How to generate a static version of a website using nanoc and nokogiri
More than a year has passed since we organized EuRuKo 2009 on Barcelona, so we thought that it had come the time to shut down the Ruby on Rails web applications we used for its website (a custom registration app and a simplelog).
We wanted to maintain an archive for them, but it had to be so simple that it required zero maintenance. So we thought, hey, let's just make a static HTML version of the whole site.
Static, but not too static
After considering several techniques like activating full page caching on the rails applications and grab the generated files, or use wget on recursive mode to spider the site, none of these solutions satisfied me. Both of these solutions would do more or less what we wanted, but we would end up with hundreds of static html files that would be a nightmare to postprocess and adapt for the final static version.
So after thinking about it for a while, I reached out for my ruby toolbox, took a few of them and built a custom quick-and-dirty script standing on the shoulders of giants like nanoc and nokogiri.
What is nanoc?
"nanoc is a tool that runs on your local computer and compiles documents written in formats such as Markdown, Textile, Haml… into a static web site consisting of simple HTML files, ready for uploading to any web server".

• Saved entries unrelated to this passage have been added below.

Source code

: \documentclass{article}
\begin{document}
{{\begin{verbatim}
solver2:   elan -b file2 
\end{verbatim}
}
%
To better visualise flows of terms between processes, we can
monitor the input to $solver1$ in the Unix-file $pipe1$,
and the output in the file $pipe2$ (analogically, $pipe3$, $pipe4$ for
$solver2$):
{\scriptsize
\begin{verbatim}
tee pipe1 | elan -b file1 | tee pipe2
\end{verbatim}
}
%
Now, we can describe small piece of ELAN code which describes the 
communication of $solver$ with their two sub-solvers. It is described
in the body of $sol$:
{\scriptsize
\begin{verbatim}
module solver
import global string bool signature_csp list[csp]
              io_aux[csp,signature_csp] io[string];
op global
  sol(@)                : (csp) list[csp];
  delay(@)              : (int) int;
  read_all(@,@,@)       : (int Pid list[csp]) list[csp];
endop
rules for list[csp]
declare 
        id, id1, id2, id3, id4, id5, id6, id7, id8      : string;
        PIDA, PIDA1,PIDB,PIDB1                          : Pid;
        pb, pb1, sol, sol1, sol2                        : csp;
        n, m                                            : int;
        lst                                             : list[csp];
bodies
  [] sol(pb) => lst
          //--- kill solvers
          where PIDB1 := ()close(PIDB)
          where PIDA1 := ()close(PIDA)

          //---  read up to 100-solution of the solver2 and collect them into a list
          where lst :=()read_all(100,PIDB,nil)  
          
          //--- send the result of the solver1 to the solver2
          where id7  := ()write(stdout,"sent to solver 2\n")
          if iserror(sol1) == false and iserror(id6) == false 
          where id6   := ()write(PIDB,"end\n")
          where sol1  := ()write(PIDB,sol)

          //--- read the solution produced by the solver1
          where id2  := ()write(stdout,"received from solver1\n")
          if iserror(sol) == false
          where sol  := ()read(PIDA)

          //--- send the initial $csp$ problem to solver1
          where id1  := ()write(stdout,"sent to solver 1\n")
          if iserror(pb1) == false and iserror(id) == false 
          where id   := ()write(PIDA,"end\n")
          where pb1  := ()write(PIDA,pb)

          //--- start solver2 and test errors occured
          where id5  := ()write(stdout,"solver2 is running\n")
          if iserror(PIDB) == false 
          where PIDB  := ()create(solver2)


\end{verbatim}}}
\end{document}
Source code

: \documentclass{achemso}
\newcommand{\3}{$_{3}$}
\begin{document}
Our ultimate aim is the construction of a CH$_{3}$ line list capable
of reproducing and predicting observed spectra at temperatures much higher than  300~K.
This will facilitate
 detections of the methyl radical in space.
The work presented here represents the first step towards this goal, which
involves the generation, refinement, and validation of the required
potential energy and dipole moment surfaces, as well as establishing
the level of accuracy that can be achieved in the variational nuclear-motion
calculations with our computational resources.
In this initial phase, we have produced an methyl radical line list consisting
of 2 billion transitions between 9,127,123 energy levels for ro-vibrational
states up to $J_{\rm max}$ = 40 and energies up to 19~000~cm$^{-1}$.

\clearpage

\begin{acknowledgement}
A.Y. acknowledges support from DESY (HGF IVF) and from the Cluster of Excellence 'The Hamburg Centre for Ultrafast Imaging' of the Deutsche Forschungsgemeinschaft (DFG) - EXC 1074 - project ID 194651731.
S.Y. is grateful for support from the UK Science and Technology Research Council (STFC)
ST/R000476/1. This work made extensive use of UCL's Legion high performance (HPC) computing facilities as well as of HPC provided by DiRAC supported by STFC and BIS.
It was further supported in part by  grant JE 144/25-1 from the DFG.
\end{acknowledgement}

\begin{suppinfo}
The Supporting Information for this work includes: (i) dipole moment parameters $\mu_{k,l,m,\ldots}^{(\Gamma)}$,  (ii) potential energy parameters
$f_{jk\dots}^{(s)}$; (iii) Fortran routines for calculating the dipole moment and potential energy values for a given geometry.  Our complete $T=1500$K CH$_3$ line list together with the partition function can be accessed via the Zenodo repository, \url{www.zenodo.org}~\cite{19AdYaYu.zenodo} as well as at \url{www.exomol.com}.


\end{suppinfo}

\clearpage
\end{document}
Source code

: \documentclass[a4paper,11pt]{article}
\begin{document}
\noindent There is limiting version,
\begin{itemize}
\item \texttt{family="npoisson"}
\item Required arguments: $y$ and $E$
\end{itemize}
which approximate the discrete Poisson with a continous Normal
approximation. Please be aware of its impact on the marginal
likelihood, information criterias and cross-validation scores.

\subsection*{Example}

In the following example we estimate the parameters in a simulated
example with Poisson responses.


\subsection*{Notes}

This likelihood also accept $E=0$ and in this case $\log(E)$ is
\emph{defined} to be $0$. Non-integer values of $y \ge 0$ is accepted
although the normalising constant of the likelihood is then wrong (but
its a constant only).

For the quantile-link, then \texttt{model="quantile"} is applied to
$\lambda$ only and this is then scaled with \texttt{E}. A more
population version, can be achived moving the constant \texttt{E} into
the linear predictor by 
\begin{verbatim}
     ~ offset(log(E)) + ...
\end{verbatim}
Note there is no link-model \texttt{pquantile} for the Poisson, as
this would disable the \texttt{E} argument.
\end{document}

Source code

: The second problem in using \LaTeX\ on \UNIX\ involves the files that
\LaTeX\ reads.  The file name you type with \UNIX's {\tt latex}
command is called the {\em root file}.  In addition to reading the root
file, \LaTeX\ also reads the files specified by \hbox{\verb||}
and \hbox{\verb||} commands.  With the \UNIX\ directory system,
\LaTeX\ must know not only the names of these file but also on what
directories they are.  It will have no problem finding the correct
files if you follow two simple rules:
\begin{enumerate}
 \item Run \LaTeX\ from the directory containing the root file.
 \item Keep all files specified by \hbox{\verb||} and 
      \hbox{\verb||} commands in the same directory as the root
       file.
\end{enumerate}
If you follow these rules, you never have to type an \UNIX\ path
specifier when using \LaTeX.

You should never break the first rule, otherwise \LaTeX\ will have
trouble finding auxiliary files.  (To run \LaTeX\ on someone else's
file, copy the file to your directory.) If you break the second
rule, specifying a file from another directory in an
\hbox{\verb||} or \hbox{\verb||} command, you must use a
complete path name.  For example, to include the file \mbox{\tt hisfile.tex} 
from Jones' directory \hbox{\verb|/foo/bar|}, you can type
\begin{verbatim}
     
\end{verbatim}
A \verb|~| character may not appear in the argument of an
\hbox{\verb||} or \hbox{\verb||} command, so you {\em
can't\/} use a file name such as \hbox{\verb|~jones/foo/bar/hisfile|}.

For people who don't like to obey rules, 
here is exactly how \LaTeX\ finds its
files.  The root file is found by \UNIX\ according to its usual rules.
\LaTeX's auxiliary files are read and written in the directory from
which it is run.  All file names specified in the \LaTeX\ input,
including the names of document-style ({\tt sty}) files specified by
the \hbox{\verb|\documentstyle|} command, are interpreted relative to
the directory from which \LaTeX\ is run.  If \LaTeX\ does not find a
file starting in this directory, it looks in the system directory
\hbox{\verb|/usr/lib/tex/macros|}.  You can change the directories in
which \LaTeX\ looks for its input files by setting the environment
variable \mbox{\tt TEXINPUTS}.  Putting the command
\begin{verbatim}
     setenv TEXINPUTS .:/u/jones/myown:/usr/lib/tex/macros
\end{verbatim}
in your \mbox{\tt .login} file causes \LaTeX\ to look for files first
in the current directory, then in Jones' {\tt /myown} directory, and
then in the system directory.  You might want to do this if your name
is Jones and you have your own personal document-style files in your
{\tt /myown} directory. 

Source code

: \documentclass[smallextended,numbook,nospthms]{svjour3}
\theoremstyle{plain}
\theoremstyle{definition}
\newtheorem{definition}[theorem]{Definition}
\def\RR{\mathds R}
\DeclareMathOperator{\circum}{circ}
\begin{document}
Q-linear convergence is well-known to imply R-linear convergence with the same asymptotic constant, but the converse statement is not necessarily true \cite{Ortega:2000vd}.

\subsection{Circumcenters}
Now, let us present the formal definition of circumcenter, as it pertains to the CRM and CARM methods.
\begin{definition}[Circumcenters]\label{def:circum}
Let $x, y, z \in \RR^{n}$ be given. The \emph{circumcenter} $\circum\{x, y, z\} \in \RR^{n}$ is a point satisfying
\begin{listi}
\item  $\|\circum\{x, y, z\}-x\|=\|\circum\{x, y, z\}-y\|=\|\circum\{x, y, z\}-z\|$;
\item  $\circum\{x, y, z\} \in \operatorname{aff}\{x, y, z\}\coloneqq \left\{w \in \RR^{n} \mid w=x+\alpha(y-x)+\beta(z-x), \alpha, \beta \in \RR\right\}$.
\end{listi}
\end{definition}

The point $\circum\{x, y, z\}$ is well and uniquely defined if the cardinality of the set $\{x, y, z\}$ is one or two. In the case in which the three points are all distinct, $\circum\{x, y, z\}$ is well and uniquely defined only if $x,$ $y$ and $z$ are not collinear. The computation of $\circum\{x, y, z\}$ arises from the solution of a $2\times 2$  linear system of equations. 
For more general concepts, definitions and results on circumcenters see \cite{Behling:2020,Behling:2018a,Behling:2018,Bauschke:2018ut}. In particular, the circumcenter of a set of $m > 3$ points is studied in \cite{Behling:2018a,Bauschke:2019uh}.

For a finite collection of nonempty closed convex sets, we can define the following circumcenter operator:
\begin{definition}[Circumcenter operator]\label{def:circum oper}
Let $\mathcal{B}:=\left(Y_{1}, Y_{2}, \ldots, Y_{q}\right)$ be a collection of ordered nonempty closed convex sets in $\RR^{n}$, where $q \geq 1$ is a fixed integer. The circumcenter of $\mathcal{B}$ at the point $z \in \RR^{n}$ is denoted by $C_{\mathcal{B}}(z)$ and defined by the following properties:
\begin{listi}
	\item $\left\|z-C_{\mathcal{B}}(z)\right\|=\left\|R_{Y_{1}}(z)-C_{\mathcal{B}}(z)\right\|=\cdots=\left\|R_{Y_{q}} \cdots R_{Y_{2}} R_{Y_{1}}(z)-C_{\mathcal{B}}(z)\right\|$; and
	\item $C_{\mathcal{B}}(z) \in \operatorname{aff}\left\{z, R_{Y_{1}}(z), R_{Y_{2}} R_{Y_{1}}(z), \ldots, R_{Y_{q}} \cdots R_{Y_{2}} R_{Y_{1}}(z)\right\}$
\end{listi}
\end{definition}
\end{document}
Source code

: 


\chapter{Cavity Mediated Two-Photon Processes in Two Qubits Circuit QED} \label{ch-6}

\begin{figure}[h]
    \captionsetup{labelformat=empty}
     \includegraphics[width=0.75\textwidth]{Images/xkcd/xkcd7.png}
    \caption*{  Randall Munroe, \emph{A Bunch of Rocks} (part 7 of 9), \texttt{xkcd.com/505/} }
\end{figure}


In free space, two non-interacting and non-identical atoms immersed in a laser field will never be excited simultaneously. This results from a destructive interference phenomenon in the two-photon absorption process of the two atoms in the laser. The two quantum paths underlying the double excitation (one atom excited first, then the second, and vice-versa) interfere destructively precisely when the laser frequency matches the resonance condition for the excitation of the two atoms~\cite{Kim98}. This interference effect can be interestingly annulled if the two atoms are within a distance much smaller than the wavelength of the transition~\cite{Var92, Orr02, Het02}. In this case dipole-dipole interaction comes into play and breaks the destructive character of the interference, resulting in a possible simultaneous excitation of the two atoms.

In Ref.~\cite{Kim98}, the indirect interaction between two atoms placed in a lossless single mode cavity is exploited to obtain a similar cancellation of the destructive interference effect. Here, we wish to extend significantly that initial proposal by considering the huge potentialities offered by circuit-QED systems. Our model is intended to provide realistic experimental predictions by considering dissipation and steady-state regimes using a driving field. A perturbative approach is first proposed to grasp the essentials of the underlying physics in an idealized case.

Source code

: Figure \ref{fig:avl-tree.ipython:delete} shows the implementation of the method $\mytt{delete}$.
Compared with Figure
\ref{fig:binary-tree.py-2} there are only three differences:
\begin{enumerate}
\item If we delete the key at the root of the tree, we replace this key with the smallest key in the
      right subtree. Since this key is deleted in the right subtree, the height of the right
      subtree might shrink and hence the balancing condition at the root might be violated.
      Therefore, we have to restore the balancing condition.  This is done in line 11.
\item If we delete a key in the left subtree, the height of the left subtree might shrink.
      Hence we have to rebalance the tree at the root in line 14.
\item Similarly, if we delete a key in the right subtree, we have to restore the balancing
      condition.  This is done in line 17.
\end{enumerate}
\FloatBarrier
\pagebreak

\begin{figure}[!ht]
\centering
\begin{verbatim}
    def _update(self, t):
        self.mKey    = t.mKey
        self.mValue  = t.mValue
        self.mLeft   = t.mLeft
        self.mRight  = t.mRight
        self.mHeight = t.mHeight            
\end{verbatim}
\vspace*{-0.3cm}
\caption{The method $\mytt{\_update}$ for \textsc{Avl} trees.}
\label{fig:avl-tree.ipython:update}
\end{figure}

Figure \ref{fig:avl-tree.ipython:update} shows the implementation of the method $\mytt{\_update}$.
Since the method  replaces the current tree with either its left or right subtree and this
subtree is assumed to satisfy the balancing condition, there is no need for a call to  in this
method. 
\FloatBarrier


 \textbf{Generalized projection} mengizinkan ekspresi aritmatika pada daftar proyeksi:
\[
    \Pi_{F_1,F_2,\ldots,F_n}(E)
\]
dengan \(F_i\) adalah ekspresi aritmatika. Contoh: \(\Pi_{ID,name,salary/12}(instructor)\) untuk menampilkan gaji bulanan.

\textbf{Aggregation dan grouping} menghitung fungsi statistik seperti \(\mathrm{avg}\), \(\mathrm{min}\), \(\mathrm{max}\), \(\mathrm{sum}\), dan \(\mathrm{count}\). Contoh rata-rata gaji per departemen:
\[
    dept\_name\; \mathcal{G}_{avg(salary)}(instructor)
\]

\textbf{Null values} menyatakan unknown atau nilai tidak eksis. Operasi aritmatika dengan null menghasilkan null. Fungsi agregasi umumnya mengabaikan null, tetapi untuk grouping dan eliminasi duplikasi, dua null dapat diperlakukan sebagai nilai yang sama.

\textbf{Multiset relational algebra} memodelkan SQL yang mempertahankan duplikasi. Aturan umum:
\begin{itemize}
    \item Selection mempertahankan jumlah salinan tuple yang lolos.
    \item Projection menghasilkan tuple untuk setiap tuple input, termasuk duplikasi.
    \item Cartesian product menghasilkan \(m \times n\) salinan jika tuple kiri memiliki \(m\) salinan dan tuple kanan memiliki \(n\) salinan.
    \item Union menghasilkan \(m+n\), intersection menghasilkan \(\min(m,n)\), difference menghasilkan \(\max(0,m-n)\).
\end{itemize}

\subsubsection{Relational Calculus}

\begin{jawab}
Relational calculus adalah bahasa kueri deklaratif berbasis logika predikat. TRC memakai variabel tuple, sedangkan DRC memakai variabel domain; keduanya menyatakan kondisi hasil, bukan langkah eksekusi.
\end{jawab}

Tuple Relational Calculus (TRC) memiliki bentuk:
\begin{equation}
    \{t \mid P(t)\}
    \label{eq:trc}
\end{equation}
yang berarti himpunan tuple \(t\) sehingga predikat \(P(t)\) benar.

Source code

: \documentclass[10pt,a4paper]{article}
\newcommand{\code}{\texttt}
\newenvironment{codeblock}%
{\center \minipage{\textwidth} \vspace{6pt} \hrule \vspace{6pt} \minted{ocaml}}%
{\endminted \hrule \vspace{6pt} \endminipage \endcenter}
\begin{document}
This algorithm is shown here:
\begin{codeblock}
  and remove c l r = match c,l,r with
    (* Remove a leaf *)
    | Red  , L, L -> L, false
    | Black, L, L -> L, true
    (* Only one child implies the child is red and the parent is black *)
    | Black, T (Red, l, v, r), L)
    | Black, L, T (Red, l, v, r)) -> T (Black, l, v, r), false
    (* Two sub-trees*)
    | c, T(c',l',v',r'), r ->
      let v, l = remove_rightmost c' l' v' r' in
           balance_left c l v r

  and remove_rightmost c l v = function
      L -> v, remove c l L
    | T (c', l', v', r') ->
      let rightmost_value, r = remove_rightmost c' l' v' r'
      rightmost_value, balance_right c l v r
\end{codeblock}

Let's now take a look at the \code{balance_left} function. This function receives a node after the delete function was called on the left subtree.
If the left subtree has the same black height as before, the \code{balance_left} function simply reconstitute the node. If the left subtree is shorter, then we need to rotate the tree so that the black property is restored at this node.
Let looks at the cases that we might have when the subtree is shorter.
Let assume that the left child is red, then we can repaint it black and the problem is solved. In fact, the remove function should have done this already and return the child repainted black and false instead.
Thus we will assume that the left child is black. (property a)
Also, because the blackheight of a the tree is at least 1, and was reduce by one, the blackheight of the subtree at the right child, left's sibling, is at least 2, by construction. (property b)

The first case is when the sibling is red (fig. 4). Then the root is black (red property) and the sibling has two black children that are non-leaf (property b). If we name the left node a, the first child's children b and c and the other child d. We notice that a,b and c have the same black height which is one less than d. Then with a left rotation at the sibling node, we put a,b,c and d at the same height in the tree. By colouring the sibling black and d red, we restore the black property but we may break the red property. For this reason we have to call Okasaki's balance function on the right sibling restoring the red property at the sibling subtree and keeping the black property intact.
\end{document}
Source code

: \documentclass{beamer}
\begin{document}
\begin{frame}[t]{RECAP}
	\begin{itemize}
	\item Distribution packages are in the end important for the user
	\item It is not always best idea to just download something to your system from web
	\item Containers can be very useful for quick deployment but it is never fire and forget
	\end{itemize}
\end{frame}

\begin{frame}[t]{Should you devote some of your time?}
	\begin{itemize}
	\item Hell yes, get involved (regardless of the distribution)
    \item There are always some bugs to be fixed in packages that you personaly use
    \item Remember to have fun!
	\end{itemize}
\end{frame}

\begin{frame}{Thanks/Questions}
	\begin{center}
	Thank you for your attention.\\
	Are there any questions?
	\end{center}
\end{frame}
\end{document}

Yeah, that's what it is. You have a folder with the content of each section, and a folder with the layouts you want to apply, using erb, just like you would do on a Ruby on Rails site. nanoc runs through all the content files and applies the layout to them, generating an output folder with all your HTML ready to upload to the server.
You're also able to define custom rules and use helpers and filters for processing the content, it's a really simple and awesome tool, perfect for this task.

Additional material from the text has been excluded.